Your assignment: From the first line to the last, retype the records exactly without their images.

__________

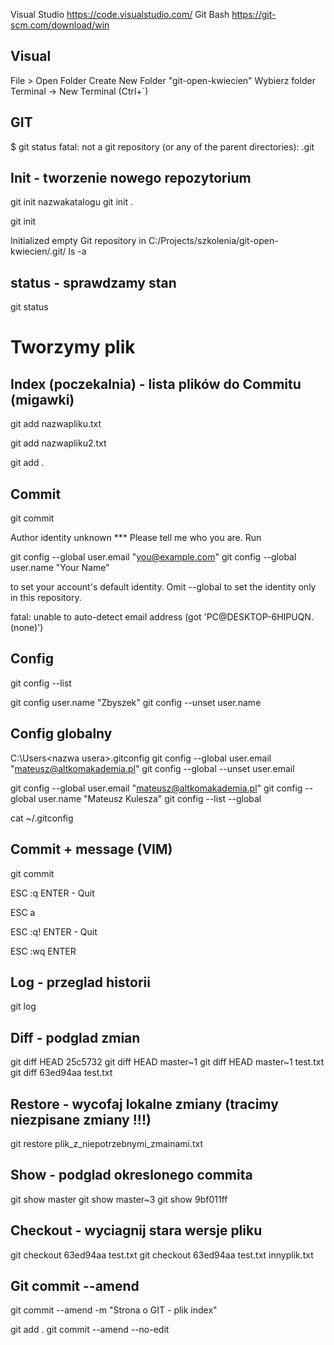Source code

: Visual Studio https://code.visualstudio.com/
Git Bash https://git-scm.com/download/win

## Visual 
File > Open Folder
Create New Folder "git-open-kwiecien"
Wybierz folder
Terminal -> New Terminal (Ctrl+`)

## GIT 
$ git status
fatal: not a git repository (or any of the parent directories): .git

## Init - tworzenie nowego repozytorium
git init nazwakatalogu
git init .

git init

Initialized empty Git repository in C:/Projects/szkolenia/git-open-kwiecien/.git/
ls -a

## status - sprawdzamy stan
git status

# Tworzymy plik


## Index (poczekalnia) - lista plików do Commitu (migawki)
git add nazwapliku.txt
<!-- git status - nazwapliku.txt -- na zielono! - W poczekalni! -->
git add nazwapliku2.txt
<!-- dodajemy caly katalog bieżący do poczekalni -->
git add . 

## Commit
git commit 

Author identity unknown
*** Please tell me who you are.
Run

  git config --global user.email "you@example.com"
  git config --global user.name "Your Name"

to set your account's default identity.
Omit --global to set the identity only in this repository.

fatal: unable to auto-detect email address (got 'PC@DESKTOP-6HIPUQN.(none)')

## Config
git config --list
<!-- Kaskada - lokalne nadpisuja globalne, globlne nadpisuja wbudowane -->
<!-- katalogprojektu/.git/gitconfig -->

git config user.name "Zbyszek"
git config --unset user.name 

## Config globalny
C:\Users\<nazwa usera>\.gitconfig
git config --global user.email "mateusz@altkomakademia.pl"
git config --global --unset user.email


git config --global user.email "mateusz@altkomakademia.pl"
git config --global user.name "Mateusz Kulesza"
git config --list --global

cat ~/.gitconfig 
<!-- [user]
        email = mateusz@altkomakademia.pl
        name = Mateusz Kulesza -->

## Commit + message (VIM)
git commit 
<!-- Wychodzenie bez zmian-->
ESC :q ENTER - Quit 
<!-- Aborting commit due to empty commit message.  -->
<!-- Wprowadzanie tekstu -->
ESC a 
<!-- Wychodzenie bez zapisywania zmian -->
ESC :q! ENTER - Quit 
<!-- Zapis i commit  -->
ESC :wq ENTER
<!-- Write + Quit -->

## Log - przeglad historii
git log

## Diff - podglad zmian
git diff HEAD 25c5732
git diff HEAD master~1
git diff HEAD master~1 test.txt
git diff 63ed94aa test.txt

## Restore - wycofaj lokalne zmiany (tracimy niezpisane zmiany !!!)
git restore plik_z_niepotrzebnymi_zmainami.txt

## Show - podglad okreslonego commita
git show master
git show master~3
git show 9bf011ff

## Checkout - wyciagnij stara wersje pliku
git checkout 63ed94aa test.txt
git checkout 63ed94aa test.txt innyplik.txt

## Git commit --amend
git commit --amend -m "Strona o GIT - plik index"
<!-- New commit, new hash -->
git add .
git commit --amend --no-edit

__________

Task result:
Source code

: Visual Studio https://code.visualstudio.com/
Git Bash https://git-scm.com/download/win

## Visual 
File > Open Folder
Create New Folder "git-open-kwiecien"
Wybierz folder
Terminal -> New Terminal (Ctrl+`)

## GIT 
$ git status
fatal: not a git repository (or any of the parent directories): .git

## Init - tworzenie nowego repozytorium
git init nazwakatalogu
git init .

git init

Initialized empty Git repository in C:/Projects/szkolenia/git-open-kwiecien/.git/
ls -a

## status - sprawdzamy stan
git status

# Tworzymy plik


## Index (poczekalnia) - lista plików do Commitu (migawki)
git add nazwapliku.txt
<!-- git status - nazwapliku.txt -- na zielono! - W poczekalni! -->
git add nazwapliku2.txt
<!-- dodajemy caly katalog bieżący do poczekalni -->
git add . 

## Commit
git commit 

Author identity unknown
*** Please tell me who you are.
Run

  git config --global user.email "you@example.com"
  git config --global user.name "Your Name"

to set your account's default identity.
Omit --global to set the identity only in this repository.

fatal: unable to auto-detect email address (got 'PC@DESKTOP-6HIPUQN.(none)')

## Config
git config --list
<!-- Kaskada - lokalne nadpisuja globalne, globlne nadpisuja wbudowane -->
<!-- katalogprojektu/.git/gitconfig -->

git config user.name "Zbyszek"
git config --unset user.name 

## Config globalny
C:\Users\<nazwa usera>\.gitconfig
git config --global user.email "mateusz@altkomakademia.pl"
git config --global --unset user.email


git config --global user.email "mateusz@altkomakademia.pl"
git config --global user.name "Mateusz Kulesza"
git config --list --global

cat ~/.gitconfig 
<!-- [user]
        email = mateusz@altkomakademia.pl
        name = Mateusz Kulesza -->

## Commit + message (VIM)
git commit 
<!-- Wychodzenie bez zmian-->
ESC :q ENTER - Quit 
<!-- Aborting commit due to empty commit message.  -->
<!-- Wprowadzanie tekstu -->
ESC a 
<!-- Wychodzenie bez zapisywania zmian -->
ESC :q! ENTER - Quit 
<!-- Zapis i commit  -->
ESC :wq ENTER
<!-- Write + Quit -->

## Log - przeglad historii
git log

## Diff - podglad zmian
git diff HEAD 25c5732
git diff HEAD master~1
git diff HEAD master~1 test.txt
git diff 63ed94aa test.txt

## Restore - wycofaj lokalne zmiany (tracimy niezpisane zmiany !!!)
git restore plik_z_niepotrzebnymi_zmainami.txt

## Show - podglad okreslonego commita
git show master
git show master~3
git show 9bf011ff

## Checkout - wyciagnij stara wersje pliku
git checkout 63ed94aa test.txt
git checkout 63ed94aa test.txt innyplik.txt

## Git commit --amend
git commit --amend -m "Strona o GIT - plik index"
<!-- New commit, new hash -->
git add .
git commit --amend --no-edit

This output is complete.